One of the most important tasks that the higher school is facing in the epoch of information technologies is the formation of a new type of specialist who is a professional in one's area of expertise as well as an informational erudite having the necessary skills to productively work with large flows of information. Nowadays, this task is far from completion. Two researchers, a journalist and a psychologist, with different cultural backgrounds, combined their pedagogical experience and the results of long-term observations and experimental research of contemporary university studenthood. They studied their students' abilities to analyze and synthesize information in the texts when performing various educational assignments, such as naming, citing and annotating sources of information, writing review and research papers.

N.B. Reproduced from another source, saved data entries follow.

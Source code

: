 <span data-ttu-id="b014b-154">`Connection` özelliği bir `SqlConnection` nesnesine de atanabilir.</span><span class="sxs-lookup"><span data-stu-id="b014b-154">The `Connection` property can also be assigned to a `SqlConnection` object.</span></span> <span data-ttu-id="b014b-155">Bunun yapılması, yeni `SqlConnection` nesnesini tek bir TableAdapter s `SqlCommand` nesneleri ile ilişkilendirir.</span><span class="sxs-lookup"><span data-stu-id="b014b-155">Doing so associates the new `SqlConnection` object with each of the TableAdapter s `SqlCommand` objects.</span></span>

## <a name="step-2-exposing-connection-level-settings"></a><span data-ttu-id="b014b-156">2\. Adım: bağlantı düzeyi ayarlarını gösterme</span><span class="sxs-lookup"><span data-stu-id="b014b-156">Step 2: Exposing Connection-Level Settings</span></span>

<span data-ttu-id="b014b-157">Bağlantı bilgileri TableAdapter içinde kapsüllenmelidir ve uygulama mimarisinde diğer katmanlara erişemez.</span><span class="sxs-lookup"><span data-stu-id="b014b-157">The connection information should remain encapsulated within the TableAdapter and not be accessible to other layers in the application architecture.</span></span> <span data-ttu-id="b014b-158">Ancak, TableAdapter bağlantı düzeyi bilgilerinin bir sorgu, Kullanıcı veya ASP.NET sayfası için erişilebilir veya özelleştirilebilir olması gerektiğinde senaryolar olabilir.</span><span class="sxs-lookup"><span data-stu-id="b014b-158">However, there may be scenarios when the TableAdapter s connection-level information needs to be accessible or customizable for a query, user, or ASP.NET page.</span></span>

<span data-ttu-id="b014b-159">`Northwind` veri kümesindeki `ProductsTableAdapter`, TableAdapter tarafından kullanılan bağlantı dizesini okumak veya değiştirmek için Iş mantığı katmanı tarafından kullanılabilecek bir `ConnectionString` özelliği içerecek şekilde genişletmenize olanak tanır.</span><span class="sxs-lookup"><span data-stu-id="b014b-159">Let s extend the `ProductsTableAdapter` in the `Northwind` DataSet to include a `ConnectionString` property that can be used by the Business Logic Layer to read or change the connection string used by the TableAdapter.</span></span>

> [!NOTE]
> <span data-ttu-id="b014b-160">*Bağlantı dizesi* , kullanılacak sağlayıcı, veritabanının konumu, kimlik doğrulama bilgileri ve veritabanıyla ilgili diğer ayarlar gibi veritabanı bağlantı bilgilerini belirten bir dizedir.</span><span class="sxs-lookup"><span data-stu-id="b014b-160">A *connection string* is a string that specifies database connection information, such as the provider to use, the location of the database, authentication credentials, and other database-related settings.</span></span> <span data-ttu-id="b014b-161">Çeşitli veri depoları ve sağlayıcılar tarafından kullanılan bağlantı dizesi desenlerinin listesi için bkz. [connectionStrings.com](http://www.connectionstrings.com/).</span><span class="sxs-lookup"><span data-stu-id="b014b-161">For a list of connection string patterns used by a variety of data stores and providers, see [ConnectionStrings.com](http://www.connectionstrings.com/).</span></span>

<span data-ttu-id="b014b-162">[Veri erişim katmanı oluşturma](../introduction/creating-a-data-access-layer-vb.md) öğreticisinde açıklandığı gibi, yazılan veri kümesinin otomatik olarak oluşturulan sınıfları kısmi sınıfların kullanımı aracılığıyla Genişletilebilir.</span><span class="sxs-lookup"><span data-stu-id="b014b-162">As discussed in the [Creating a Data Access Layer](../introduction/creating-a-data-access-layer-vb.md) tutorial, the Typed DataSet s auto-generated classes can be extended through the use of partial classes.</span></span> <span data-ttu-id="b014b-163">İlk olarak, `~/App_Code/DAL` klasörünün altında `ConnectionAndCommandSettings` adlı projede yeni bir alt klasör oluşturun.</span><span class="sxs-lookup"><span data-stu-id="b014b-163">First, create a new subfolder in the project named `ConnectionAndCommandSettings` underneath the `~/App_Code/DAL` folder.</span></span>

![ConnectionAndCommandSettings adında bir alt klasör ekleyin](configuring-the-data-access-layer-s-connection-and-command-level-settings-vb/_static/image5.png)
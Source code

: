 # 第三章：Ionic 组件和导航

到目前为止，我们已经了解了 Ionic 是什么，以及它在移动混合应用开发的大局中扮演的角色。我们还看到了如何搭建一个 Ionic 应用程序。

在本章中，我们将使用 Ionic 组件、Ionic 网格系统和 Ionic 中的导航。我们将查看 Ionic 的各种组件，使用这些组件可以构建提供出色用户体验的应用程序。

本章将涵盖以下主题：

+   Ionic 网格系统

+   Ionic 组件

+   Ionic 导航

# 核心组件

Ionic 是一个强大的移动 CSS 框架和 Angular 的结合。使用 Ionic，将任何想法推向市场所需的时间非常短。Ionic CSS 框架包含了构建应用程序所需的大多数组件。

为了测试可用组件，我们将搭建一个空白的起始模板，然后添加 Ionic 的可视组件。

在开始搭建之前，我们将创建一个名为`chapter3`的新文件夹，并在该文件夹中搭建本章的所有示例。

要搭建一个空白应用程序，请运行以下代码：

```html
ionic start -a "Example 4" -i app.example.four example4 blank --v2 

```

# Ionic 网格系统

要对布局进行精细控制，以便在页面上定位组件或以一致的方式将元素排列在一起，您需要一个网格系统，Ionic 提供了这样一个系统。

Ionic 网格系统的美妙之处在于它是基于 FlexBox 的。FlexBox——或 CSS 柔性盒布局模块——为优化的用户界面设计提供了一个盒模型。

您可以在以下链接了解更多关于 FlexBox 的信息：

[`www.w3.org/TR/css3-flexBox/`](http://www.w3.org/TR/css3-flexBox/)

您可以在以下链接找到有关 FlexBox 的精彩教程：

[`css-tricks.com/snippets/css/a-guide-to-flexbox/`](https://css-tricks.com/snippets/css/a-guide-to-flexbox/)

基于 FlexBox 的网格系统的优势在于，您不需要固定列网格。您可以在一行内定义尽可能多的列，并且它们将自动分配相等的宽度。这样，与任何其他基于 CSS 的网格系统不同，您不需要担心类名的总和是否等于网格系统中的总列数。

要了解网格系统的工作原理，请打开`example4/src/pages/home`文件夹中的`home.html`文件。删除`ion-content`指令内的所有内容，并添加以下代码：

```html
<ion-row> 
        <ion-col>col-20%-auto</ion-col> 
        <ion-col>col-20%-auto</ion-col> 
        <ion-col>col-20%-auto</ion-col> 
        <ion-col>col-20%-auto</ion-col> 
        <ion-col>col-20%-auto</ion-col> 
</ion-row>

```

The results showed that most students in each specialty and culture had underdeveloped informational skills, i.e. were informationally incompetent. Their mistakes were systematic and similar. The most difficult task for them was to find the key words, key phrases, and key fragments in the texts. Consequently, such students had no full-fledged understanding of the semantic aspect of information. To denote this feature of intellectual activity of many university students, the authors used the term fuzzy thinking. The authors concluded that the educators' efforts should be aimed at teaching university students how to work with texts professionally. We should train young generations on developing skills to analyze and synthesize information because they are the main mechanisms which assure meaningful intellectual activity.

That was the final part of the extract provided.